Ryamurari, A Hidden Gem In Rwanda

Archaeological sites are one of the treasures in Rwanda and Ryamurari is a must-visit place for tourists interested in exploring some of these breathtaking sites. Situated within Bufunda Village (Bufunda Cell within Mukama sector) in Nyagatare District, Ryamurari is the name of the site and being on the peak of Mukama hill that extends for about 50 hectares, the site is where you will find some of the country’s three largest earthwork structures and a cut stone reservoir.

This site was also the capital of Ndorwa Kingdom (according to oral traditions) before it became part of Rwanda. When investigations were conducted on the area in the 1970s, it was discovered to be occupied in the middle of the 17th Century and was again re-occupied in about 1900 AD. Some of the remains found in the site are cattle bones as well as cow dung that suggest that the occupants of the area were originally cattle keepers. Also, there are several grinding stones that indicate that on top of animal rearing, the indigenous people also engaged in agriculture especially growing millet, sorghum, and beans.

Ryamurari is one of the most interesting archaeological sites found in the Great Lakes region and holds an important oral tradition and history of Rwanda. Ryamurari also has another name “Mu Bitabo bya Gahaya” meaning “clay curved structure that was constructed before the entrance of a traditional hut. It also means that the site was once inhabited by a great person known as “Gahaya”. The name Ryamurari is a honor to the occupation of the site by the great person known as “Murari”.
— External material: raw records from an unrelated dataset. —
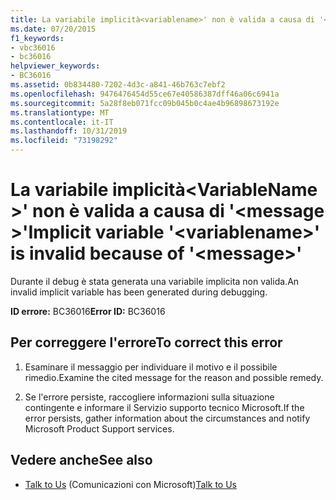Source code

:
 ```yaml
---
title: La variabile implicità<variablename>' non è valida a causa di '<message>'
ms.date: 07/20/2015
f1_keywords:
- vbc36016
- bc36016
helpviewer_keywords:
- BC36016
ms.assetid: 0b834480-7202-4d3c-a841-46b763c7ebf2
ms.openlocfilehash: 9476476454d55ce67e40586387dff46a06c6941a
ms.sourcegitcommit: 5a28f8eb071fcc09b045b0c4ae4b96898673192e
ms.translationtype: MT
ms.contentlocale: it-IT
ms.lasthandoff: 10/31/2019
ms.locfileid: "73198292"
---
```

# <a name="implicit-variable-variablename-is-invalid-because-of-message"></a><span data-ttu-id="98861-102">La variabile implicità\<VariableName >' non è valida a causa di '\<message >'</span><span class="sxs-lookup"><span data-stu-id="98861-102">Implicit variable '\<variablename>' is invalid because of '\<message>'</span></span>
<span data-ttu-id="98861-103">Durante il debug è stata generata una variabile implicita non valida.</span><span class="sxs-lookup"><span data-stu-id="98861-103">An invalid implicit variable has been generated during debugging.</span></span>  
  
 <span data-ttu-id="98861-104">**ID errore:** BC36016</span><span class="sxs-lookup"><span data-stu-id="98861-104">**Error ID:** BC36016</span></span>  
  
## <a name="to-correct-this-error"></a><span data-ttu-id="98861-105">Per correggere l'errore</span><span class="sxs-lookup"><span data-stu-id="98861-105">To correct this error</span></span>  
  
1. <span data-ttu-id="98861-106">Esaminare il messaggio per individuare il motivo e il possibile rimedio.</span><span class="sxs-lookup"><span data-stu-id="98861-106">Examine the cited message for the reason and possible remedy.</span></span>  
  
2. <span data-ttu-id="98861-107">Se l'errore persiste, raccogliere informazioni sulla situazione contingente e informare il Servizio supporto tecnico Microsoft.</span><span class="sxs-lookup"><span data-stu-id="98861-107">If the error persists, gather information about the circumstances and notify Microsoft Product Support services.</span></span>  
  
## <a name="see-also"></a><span data-ttu-id="98861-108">Vedere anche</span><span class="sxs-lookup"><span data-stu-id="98861-108">See also</span></span>

- <span data-ttu-id="98861-109">[Talk to Us](/visualstudio/ide/feedback-options) (Comunicazioni con Microsoft)</span><span class="sxs-lookup"><span data-stu-id="98861-109">[Talk to Us](/visualstudio/ide/feedback-options)</span></span>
This Archaeological site is often associated with a swampy depression with salty water on its foot and it is said that the depression was through for the King’s cattle. The structures reportedly served as enclosures and the direction as well as the size of the labor force, vital to accomplish different tasks coupled with the presence of the abundant cattle remains show that the cattle-keeping elite who told people what to do.  What is even more breathtaking about the Ryamurari is its many names that show a correlation between Oral traditions, archaeology, and history.

In the Ankole, Burundi, Ndorwa and Rwanda region, the name Mukama means God, a King or Chief hence the fact that the hill on which this site sits is known as Mukama means it was inhabited by the King or Chief.
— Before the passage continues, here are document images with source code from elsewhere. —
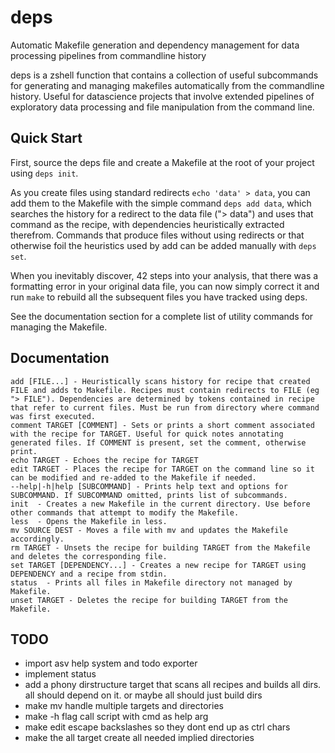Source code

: # deps
Automatic Makefile generation and dependency management for data processing pipelines from commandline history

deps is a zshell function that contains a collection of useful subcommands for generating and managing makefiles automatically from the commandline history. Useful for datascience projects that involve extended pipelines of exploratory data processing and file manipulation from the command line.

## Quick Start

First, source the deps file and create a Makefile at the root of your project using `deps init`.

As you create files using standard redirects `echo 'data' > data`, you can add them to the Makefile with the simple command `deps add data`, which searches the history for a redirect to the data file ("> data") and uses that command as the recipe, with dependencies heuristically extracted therefrom. Commands that produce files without using redirects or that otherwise foil the heuristics used by add can be added manually with `deps set`.

When you inevitably discover, 42 steps into your analysis, that there was a formatting error in your original data file, you can now simply correct it and run `make` to rebuild all the subsequent files you have tracked using deps.

See the documentation section for a complete list of utility commands for managing the Makefile.

## Documentation

```
add [FILE...] - Heuristically scans history for recipe that created FILE and adds to Makefile. Recipes must contain redirects to FILE (eg "> FILE"). Dependencies are determined by tokens contained in recipe that refer to current files. Must be run from directory where command was first executed.
comment TARGET [COMMENT] - Sets or prints a short comment associated with the recipe for TARGET. Useful for quick notes annotating generated files. If COMMENT is present, set the comment, otherwise print.
echo TARGET - Echoes the recipe for TARGET
edit TARGET - Places the recipe for TARGET on the command line so it can be modified and re-added to the Makefile if needed.
--help|-h|help [SUBCOMMAND] - Prints help text and options for SUBCOMMAND. If SUBCOMMAND omitted, prints list of subcommands.
init  - Creates a new Makefile in the current directory. Use before other commands that attempt to modify the Makefile.
less  - Opens the Makefile in less.
mv SOURCE DEST - Moves a file with mv and updates the Makefile accordingly.
rm TARGET - Unsets the recipe for building TARGET from the Makefile and deletes the corresponding file.
set TARGET [DEPENDENCY...] - Creates a new recipe for TARGET using DEPENDENCY and a recipe from stdin.
status  - Prints all files in Makefile directory not managed by Makefile.
unset TARGET - Deletes the recipe for building TARGET from the Makefile.
```
## TODO
- import asv help system and todo exporter
- implement status
- add a phony dirstructure target that scans all recipes and builds all dirs. all should depend on it. or maybe all should just build dirs
- make mv handle multiple targets and directories
- make -h flag call script with cmd as help arg
- make edit escape backslashes so they dont end up as ctrl chars
- make the all target create all needed implied directories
Therefore, Ryamurari is one of the popular archaeological sites within the Great Lakes region and also paramount to Rwandan culture. It comprises of three vast earthwork structures and a stone cut reservoir that indicate the early life of original inhabitants of the area but the fact that the Hill on which the site sits is referred as Mukama means the King named Gahaya or Murari occupied the area.